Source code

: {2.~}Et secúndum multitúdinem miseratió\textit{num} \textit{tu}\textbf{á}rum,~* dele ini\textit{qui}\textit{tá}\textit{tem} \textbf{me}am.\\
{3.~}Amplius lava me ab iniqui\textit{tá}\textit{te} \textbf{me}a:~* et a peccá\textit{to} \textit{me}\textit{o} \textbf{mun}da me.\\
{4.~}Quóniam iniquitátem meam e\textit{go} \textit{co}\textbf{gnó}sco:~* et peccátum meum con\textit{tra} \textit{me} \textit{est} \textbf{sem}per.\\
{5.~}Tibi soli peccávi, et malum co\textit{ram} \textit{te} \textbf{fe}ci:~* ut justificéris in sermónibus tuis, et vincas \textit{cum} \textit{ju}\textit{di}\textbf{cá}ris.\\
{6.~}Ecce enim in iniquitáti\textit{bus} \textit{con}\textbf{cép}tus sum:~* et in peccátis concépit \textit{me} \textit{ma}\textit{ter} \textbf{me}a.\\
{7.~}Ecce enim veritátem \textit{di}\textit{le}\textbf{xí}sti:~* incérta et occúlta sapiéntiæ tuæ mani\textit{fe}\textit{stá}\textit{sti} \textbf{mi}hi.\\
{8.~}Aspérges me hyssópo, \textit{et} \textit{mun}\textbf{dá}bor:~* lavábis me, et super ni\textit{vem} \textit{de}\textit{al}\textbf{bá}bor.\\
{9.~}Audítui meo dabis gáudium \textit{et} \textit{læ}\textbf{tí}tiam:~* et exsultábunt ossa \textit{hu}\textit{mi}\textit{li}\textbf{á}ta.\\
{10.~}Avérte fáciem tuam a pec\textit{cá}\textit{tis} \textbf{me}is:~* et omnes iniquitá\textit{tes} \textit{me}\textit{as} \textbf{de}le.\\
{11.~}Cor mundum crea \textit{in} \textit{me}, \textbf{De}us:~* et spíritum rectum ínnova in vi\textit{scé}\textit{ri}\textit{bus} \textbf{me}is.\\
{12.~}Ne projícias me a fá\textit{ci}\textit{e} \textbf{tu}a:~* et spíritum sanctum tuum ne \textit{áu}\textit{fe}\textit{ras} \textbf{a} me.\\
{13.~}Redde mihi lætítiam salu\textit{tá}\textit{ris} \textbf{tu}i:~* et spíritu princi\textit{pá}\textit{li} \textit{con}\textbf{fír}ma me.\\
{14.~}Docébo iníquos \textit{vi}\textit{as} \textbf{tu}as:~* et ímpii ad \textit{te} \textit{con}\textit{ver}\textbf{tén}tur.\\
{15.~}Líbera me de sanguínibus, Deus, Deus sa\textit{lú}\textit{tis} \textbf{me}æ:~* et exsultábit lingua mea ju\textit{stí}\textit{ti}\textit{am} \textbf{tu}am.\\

---

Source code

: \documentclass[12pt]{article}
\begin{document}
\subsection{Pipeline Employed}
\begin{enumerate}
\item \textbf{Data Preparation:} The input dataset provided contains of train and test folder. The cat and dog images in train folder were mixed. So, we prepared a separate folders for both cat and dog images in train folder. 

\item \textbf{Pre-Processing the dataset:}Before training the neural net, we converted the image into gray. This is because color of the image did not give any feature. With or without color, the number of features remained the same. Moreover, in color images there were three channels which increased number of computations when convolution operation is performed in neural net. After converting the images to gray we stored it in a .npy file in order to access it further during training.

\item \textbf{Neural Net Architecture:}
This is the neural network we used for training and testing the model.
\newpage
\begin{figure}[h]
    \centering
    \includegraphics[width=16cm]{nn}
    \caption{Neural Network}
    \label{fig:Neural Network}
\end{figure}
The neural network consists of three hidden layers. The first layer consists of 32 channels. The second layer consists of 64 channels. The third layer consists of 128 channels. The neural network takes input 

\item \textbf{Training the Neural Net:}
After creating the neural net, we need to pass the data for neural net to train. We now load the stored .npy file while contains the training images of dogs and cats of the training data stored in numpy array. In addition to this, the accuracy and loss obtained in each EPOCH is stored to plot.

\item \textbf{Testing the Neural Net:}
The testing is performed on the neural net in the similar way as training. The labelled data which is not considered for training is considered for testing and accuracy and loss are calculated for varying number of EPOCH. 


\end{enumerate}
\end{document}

**TASK GOAL**.
Identify the lines above with the word "spíritum". Copy them.

**SOLUTION TO THIS PROBLEM**.
{11.~}Cor mundum crea \textit{in} \textit{me}, \textbf{De}us:~* et spíritum rectum ínnova in vi\textit{scé}\textit{ri}\textit{bus} \textbf{me}is.\\
{12.~}Ne projícias me a fá\textit{ci}\textit{e} \textbf{tu}a:~* et spíritum sanctum tuum ne \textit{áu}\textit{fe}\textit{ras} \textbf{a} me.\\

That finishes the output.